◆ Data ◆
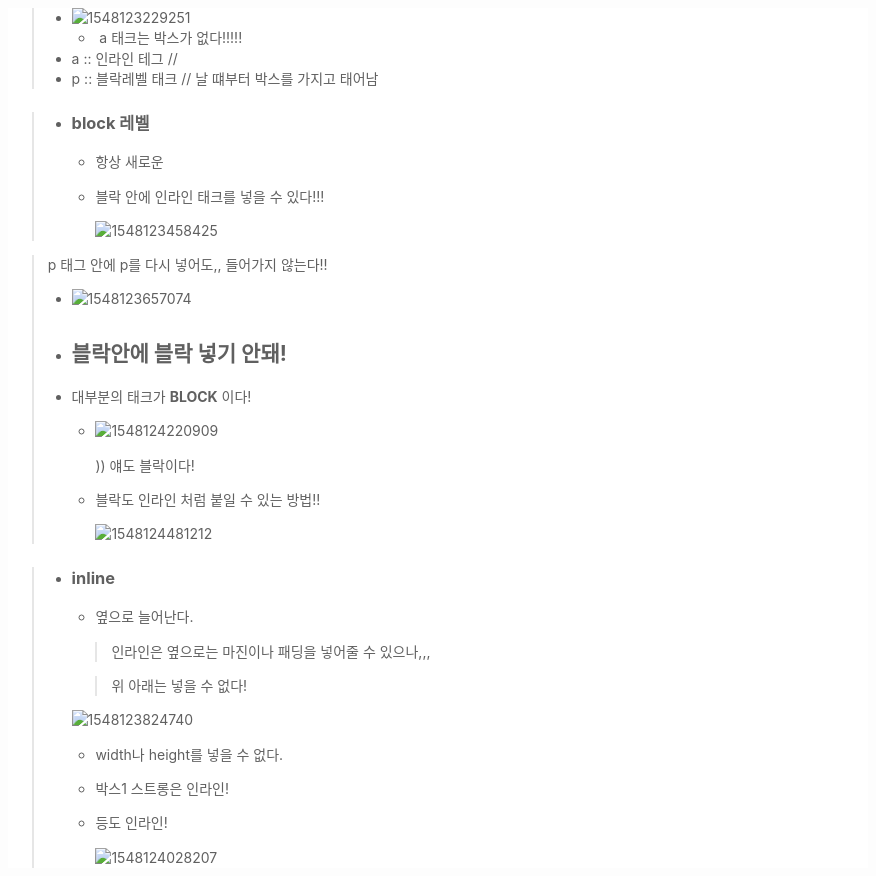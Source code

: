 > - ![1548123229251](C:\Users\student\AppData\Roaming\Typora\typora-user-images\1548123229251.png)
>   - ​	a 태크는 박스가 없다!!!!!
> - a :: 인라인 테그 // 
> - p :: 블락레벨 태크 // 날 떄부터 박스를 가지고 태어남

> - ### **block 레벨**
>
>   - 항상 새로운 
>
>   - 블락 안에 인라인 태크를 넣을 수 있다!!!
>
>     ![1548123458425](C:\Users\student\AppData\Roaming\Typora\typora-user-images\1548123458425.png)

> p 태그 안에 p를 다시 넣어도,, 들어가지 않는다!! 
>
> - ![1548123657074](C:\Users\student\AppData\Roaming\Typora\typora-user-images\1548123657074.png)
>
> - ## 블락안에 블락 넣기 안돼!
>
> - 대부분의 태크가 **BLOCK** 이다!
>
>   - ![1548124220909](C:\Users\student\AppData\Roaming\Typora\typora-user-images\1548124220909.png)
>
>     )) 얘도 블락이다!
>
>   - 블락도 인라인 처럼 붙일 수 있는 방법!!
>
>     ![1548124481212](C:\Users\student\AppData\Roaming\Typora\typora-user-images\1548124481212.png)



> - ### inline
>
>   - 옆으로 늘어난다.
>
>   > 인라인은 옆으로는 마진이나 패딩을 넣어줄 수 있으나,,,
>
>   > 위 아래는 넣을 수 없다!
>
>   
>
>   ![1548123824740](C:\Users\student\AppData\Roaming\Typora\typora-user-images\1548123824740.png)
>
>   - width나 height를 넣을 수 없다.
>
>   - <storng>박스1</storng> 스트롱은 인라인!
>
>   - <s></s> 등도 인라인!
>
>     ![1548124028207](C:\Users\student\AppData\Roaming\Typora\typora-user-images\1548124028207.png)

◆ What is needed ◆
Beginning with the line that holds "넣어도,, 들어가지 않는다!!", please give again each line exactly until the records end, and include that final line.

◆ Solution for this task ◆
> p 태그 안에 p를 다시 넣어도,, 들어가지 않는다!! 
>
> - ![1548123657074](C:\Users\student\AppData\Roaming\Typora\typora-user-images\1548123657074.png)
>
> - ## 블락안에 블락 넣기 안돼!
>
> - 대부분의 태크가 **BLOCK** 이다!
>
>   - ![1548124220909](C:\Users\student\AppData\Roaming\Typora\typora-user-images\1548124220909.png)
>
>     )) 얘도 블락이다!
>
>   - 블락도 인라인 처럼 붙일 수 있는 방법!!
>
>     ![1548124481212](C:\Users\student\AppData\Roaming\Typora\typora-user-images\1548124481212.png)



> - ### inline
>
>   - 옆으로 늘어난다.
>
>   > 인라인은 옆으로는 마진이나 패딩을 넣어줄 수 있으나,,,
>
>   > 위 아래는 넣을 수 없다!
>
>   
>
>   ![1548123824740](C:\Users\student\AppData\Roaming\Typora\typora-user-images\1548123824740.png)
>
>   - width나 height를 넣을 수 없다.
>
>   - <storng>박스1</storng> 스트롱은 인라인!
>
>   - <s></s> 등도 인라인!
>
>     ![1548124028207](C:\Users\student\AppData\Roaming\Typora\typora-user-images\1548124028207.png)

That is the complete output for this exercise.